KARYAcelebes.com//MAKASSAR, Selasa 14/07/2026 :
Wujudkan Makassar Bebas Sampah, Lurah Layang bersama Ketua RT :RW Sosialisasikan Gerakan Pemilihan dan Pengelolaan Sampah dari Rumah Tangga
Makassar, Mulai 1 Agustus 2026 Warga Makassar diwajibkan memilah sampah dari rumah, Kebijakan ini bagian dari penerapan penghentian praktik open dumping atau pembuangan sampah secara terbuka di tempat pemrosesan akhir (TPA). Hal ini disampaikan oleh Ahdar Natsir, S.Pd., M.Pd. lurah Layang Kecamatan Bontoala saat ditemui redaksi di ruang kerjanya, Selasa ( 14/07/2026).
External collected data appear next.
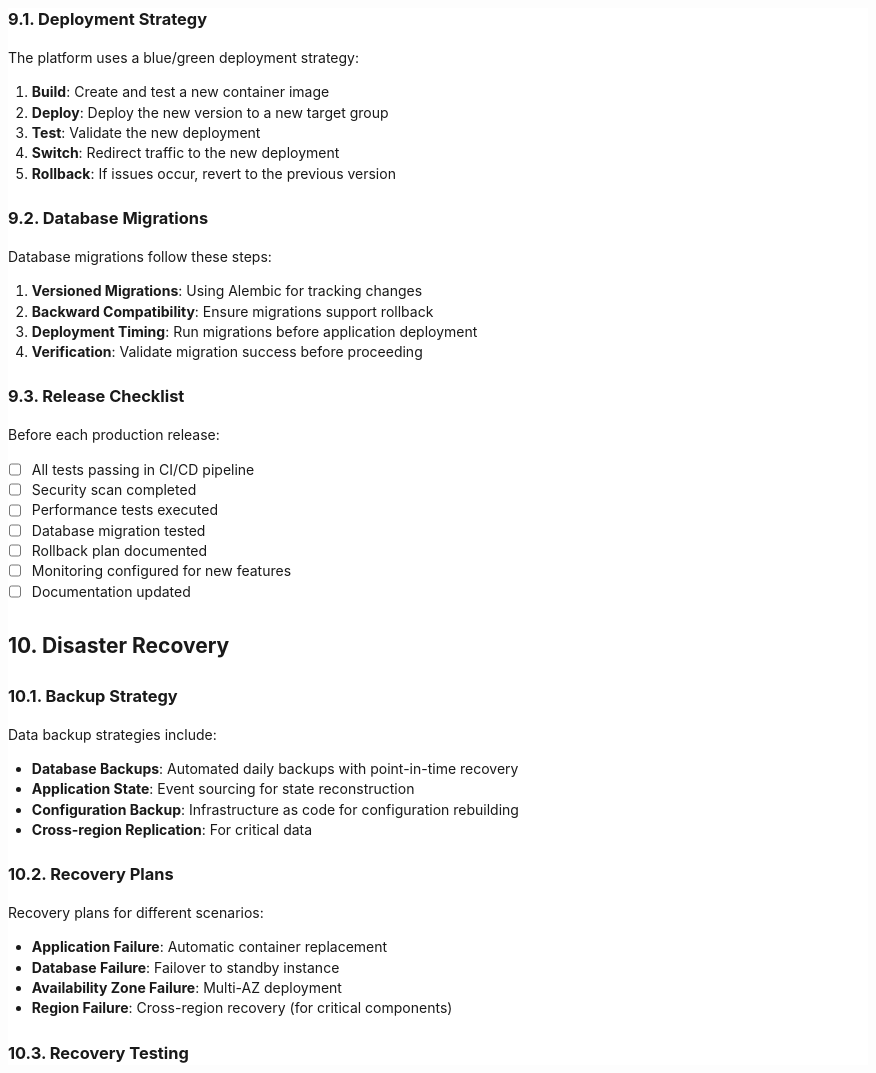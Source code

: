 ### 9.1. Deployment Strategy

The platform uses a blue/green deployment strategy:

1. **Build**: Create and test a new container image
2. **Deploy**: Deploy the new version to a new target group
3. **Test**: Validate the new deployment
4. **Switch**: Redirect traffic to the new deployment
5. **Rollback**: If issues occur, revert to the previous version

### 9.2. Database Migrations

Database migrations follow these steps:

1. **Versioned Migrations**: Using Alembic for tracking changes
2. **Backward Compatibility**: Ensure migrations support rollback
3. **Deployment Timing**: Run migrations before application deployment
4. **Verification**: Validate migration success before proceeding

### 9.3. Release Checklist

Before each production release:

- [ ] All tests passing in CI/CD pipeline
- [ ] Security scan completed
- [ ] Performance tests executed
- [ ] Database migration tested
- [ ] Rollback plan documented
- [ ] Monitoring configured for new features
- [ ] Documentation updated

## 10. Disaster Recovery

### 10.1. Backup Strategy

Data backup strategies include:

- **Database Backups**: Automated daily backups with point-in-time recovery
- **Application State**: Event sourcing for state reconstruction
- **Configuration Backup**: Infrastructure as code for configuration rebuilding
- **Cross-region Replication**: For critical data

### 10.2. Recovery Plans

Recovery plans for different scenarios:

- **Application Failure**: Automatic container replacement
- **Database Failure**: Failover to standby instance
- **Availability Zone Failure**: Multi-AZ deployment
- **Region Failure**: Cross-region recovery (for critical components)

### 10.3. Recovery Testing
Menurut Ahdar, saat ini Pemerintah Kota Makassar mulai mengubah sistem pengelolaan sampah dengan menitikberatkan penanganan dari sumber, yakni rumah tangga.
Selanjutnya dia mengatakan bahwa Warga diharapkan tidak lagi mencampur seluruh jenis sampah sebelum dibuang. Dan setiap rumah tangga wajib memisahkan sampah menjadi tiga jenis, yakni organik, anorganik, dan residu.
Sampah organik meliputi sisa makanan dan bahan mudah terurai.
Sampah anorganik seperti plastik, kertas, kaleng, dan botol masih memiliki nilai guna sehingga dapat didaur ulang.
Sementara itu, sampah residu merupakan sampah yang sudah tidak dapat dimanfaatkan atau didaur ulang. Hanya jenis sampah inilah yang nantinya dibuang ke TPA.
“Hal ini kami sosialisasikan secara masif di wilayah Kelurahan Layang bersama Ketua RT/ RW, se- kelurahan Layang, Ketua Shalter Kelurahan serta staf Kelurahan agar informasi ini dapat di ketahui oleh warga Kelurahan Layang dengan model sosialisasi keliling” ungkap Ahdar Nasir.
Menutup percakapan Ahdar menyebut akan terus mensosialisasikan sistem pengolahan sampah ini agar setidaknya dapat mengurangi permasalahan sampah di Kota Makassar.